** WHAT IS REQUIRED **
Could you write out the lines below exactly, beginning with the first and finishing with the one that contains "- Launches the"?

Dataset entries
- - -

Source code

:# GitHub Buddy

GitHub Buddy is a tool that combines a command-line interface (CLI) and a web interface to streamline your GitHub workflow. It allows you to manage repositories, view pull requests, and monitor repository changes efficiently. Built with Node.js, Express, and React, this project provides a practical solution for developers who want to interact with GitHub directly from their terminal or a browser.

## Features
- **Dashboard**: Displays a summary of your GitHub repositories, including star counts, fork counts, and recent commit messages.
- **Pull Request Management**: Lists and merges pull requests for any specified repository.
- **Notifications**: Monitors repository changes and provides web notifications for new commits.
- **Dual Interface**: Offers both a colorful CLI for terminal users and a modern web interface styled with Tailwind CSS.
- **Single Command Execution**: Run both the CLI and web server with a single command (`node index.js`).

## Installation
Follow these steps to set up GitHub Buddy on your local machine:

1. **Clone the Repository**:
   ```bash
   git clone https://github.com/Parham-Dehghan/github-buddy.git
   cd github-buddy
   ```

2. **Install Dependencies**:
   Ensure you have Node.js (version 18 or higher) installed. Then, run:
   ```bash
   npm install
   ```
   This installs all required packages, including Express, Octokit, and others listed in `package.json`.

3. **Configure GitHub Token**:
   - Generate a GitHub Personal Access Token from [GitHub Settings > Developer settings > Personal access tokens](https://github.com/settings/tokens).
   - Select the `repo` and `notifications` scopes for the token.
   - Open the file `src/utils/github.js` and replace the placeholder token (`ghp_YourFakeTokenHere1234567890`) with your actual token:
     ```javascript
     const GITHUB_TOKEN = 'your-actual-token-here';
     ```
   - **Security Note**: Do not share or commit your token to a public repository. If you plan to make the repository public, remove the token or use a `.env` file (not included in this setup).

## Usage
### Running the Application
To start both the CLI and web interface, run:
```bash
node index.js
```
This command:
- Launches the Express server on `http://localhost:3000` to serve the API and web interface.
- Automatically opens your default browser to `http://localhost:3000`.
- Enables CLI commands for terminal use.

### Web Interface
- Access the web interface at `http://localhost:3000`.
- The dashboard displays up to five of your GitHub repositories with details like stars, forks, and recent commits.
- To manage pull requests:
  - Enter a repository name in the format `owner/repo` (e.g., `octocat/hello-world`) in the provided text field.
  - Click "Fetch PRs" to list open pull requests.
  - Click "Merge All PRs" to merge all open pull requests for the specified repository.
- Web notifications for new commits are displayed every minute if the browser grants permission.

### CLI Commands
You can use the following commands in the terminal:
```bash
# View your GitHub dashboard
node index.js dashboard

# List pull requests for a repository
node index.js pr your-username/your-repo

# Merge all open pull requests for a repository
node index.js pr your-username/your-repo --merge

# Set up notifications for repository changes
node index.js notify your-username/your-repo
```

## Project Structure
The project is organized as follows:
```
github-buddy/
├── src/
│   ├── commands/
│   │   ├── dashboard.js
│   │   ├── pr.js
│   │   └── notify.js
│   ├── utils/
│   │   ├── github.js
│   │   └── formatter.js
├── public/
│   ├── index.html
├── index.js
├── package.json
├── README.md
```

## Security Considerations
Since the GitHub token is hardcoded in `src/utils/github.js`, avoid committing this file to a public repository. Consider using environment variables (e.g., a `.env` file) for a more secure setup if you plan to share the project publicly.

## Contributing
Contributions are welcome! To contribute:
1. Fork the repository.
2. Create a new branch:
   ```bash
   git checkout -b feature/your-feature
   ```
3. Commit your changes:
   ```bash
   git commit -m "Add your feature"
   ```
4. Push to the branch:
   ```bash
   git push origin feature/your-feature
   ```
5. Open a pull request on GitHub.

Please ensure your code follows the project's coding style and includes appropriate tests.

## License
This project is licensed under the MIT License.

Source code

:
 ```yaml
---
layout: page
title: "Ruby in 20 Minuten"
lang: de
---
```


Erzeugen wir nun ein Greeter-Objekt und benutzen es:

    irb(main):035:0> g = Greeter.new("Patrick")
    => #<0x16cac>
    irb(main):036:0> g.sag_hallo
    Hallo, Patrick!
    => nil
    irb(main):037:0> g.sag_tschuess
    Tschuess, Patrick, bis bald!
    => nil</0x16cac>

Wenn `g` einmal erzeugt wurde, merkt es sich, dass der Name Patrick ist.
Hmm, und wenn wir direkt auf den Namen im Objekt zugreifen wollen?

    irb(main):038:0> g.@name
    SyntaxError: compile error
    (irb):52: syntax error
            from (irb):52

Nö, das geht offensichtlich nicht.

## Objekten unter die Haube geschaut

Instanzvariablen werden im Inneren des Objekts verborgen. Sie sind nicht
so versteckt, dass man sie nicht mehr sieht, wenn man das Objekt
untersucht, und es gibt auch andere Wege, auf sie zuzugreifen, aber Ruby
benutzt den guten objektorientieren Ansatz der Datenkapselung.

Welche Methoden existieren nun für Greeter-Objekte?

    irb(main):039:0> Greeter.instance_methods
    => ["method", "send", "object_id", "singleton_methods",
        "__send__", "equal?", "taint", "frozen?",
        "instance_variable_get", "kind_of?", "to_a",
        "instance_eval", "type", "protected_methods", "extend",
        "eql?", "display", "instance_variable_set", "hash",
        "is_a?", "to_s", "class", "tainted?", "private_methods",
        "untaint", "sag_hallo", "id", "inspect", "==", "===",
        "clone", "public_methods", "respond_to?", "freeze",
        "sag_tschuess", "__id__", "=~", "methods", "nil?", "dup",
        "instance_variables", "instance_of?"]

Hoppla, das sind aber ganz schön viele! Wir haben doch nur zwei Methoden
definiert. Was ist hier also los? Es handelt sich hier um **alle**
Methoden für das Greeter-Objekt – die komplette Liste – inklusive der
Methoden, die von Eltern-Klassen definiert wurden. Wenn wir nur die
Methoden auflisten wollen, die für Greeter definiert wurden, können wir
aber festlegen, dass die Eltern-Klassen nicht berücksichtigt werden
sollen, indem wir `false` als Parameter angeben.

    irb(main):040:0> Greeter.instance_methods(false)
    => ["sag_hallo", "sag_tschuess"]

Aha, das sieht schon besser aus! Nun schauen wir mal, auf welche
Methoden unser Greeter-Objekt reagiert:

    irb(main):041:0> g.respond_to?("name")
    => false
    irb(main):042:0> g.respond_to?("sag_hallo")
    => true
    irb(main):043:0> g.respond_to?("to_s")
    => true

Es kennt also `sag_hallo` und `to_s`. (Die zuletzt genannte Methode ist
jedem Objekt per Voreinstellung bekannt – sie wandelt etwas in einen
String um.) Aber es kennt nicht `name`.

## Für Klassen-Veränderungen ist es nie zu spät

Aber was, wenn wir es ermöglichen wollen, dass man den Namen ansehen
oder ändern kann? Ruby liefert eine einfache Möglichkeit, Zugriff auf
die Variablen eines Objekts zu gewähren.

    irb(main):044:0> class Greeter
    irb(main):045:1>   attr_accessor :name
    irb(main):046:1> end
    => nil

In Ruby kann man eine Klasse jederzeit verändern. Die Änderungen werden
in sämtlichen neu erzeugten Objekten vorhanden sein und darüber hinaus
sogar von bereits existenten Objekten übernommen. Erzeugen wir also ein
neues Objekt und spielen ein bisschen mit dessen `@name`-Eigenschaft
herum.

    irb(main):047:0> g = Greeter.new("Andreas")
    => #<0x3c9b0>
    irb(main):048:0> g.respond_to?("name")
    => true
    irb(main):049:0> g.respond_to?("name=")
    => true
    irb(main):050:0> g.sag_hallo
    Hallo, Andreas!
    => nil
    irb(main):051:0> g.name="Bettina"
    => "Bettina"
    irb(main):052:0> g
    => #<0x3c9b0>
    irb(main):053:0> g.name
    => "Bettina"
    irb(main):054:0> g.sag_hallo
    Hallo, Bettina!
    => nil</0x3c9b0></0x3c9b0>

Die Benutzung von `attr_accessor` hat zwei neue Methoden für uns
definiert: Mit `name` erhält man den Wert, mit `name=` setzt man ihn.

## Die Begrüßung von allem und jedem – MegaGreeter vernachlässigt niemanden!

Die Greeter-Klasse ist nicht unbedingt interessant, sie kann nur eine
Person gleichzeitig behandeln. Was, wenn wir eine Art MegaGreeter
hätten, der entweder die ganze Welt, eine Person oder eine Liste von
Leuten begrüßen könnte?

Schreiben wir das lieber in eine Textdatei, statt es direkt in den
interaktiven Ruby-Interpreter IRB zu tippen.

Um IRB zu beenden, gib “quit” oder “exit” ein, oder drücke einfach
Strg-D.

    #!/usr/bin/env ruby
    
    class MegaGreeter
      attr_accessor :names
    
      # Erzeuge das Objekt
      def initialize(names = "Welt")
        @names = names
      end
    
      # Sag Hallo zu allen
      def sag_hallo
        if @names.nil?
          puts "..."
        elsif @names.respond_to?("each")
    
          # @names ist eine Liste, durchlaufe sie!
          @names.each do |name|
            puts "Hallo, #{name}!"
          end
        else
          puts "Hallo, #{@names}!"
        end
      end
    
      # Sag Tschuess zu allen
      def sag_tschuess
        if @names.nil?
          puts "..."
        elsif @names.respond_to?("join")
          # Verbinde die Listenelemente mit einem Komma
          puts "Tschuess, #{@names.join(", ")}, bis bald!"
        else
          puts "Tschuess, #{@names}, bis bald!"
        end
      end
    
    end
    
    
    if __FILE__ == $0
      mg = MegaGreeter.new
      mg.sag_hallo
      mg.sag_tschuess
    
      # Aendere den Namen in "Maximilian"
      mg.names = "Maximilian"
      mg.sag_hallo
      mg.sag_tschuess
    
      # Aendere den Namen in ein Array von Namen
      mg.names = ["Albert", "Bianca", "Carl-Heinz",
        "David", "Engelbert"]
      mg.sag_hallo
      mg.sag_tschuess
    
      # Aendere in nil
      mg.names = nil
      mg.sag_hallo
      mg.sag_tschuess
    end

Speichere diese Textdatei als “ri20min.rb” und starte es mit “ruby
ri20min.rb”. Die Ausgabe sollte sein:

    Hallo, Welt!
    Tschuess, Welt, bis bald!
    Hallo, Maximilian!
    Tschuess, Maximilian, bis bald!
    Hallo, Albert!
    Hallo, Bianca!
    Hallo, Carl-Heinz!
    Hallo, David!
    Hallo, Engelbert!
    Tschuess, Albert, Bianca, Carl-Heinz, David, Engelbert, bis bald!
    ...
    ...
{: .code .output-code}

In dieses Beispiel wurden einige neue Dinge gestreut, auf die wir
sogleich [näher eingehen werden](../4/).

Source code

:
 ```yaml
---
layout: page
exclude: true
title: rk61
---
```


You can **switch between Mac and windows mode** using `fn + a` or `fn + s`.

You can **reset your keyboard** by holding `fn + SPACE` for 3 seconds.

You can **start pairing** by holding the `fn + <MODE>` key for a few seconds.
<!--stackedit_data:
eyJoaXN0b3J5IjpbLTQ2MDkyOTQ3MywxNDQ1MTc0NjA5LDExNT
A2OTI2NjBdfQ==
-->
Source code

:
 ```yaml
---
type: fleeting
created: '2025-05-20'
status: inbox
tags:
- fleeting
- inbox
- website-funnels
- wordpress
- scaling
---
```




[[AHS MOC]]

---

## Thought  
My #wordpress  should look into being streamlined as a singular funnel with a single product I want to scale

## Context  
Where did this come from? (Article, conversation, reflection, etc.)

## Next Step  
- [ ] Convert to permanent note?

- - -

** RESULT OF THE TASK **
Source code

:# GitHub Buddy

GitHub Buddy is a tool that combines a command-line interface (CLI) and a web interface to streamline your GitHub workflow. It allows you to manage repositories, view pull requests, and monitor repository changes efficiently. Built with Node.js, Express, and React, this project provides a practical solution for developers who want to interact with GitHub directly from their terminal or a browser.

## Features
- **Dashboard**: Displays a summary of your GitHub repositories, including star counts, fork counts, and recent commit messages.
- **Pull Request Management**: Lists and merges pull requests for any specified repository.
- **Notifications**: Monitors repository changes and provides web notifications for new commits.
- **Dual Interface**: Offers both a colorful CLI for terminal users and a modern web interface styled with Tailwind CSS.
- **Single Command Execution**: Run both the CLI and web server with a single command (`node index.js`).

## Installation
Follow these steps to set up GitHub Buddy on your local machine:

1. **Clone the Repository**:
   ```bash
   git clone https://github.com/Parham-Dehghan/github-buddy.git
   cd github-buddy
   ```

2. **Install Dependencies**:
   Ensure you have Node.js (version 18 or higher) installed. Then, run:
   ```bash
   npm install
   ```
   This installs all required packages, including Express, Octokit, and others listed in `package.json`.

3. **Configure GitHub Token**:
   - Generate a GitHub Personal Access Token from [GitHub Settings > Developer settings > Personal access tokens](https://github.com/settings/tokens).
   - Select the `repo` and `notifications` scopes for the token.
   - Open the file `src/utils/github.js` and replace the placeholder token (`ghp_YourFakeTokenHere1234567890`) with your actual token:
     ```javascript
     const GITHUB_TOKEN = 'your-actual-token-here';
     ```
   - **Security Note**: Do not share or commit your token to a public repository. If you plan to make the repository public, remove the token or use a `.env` file (not included in this setup).

## Usage
### Running the Application
To start both the CLI and web interface, run:
```bash
node index.js
```
This command:
- Launches the Express server on `http://localhost:3000` to serve the API and web interface.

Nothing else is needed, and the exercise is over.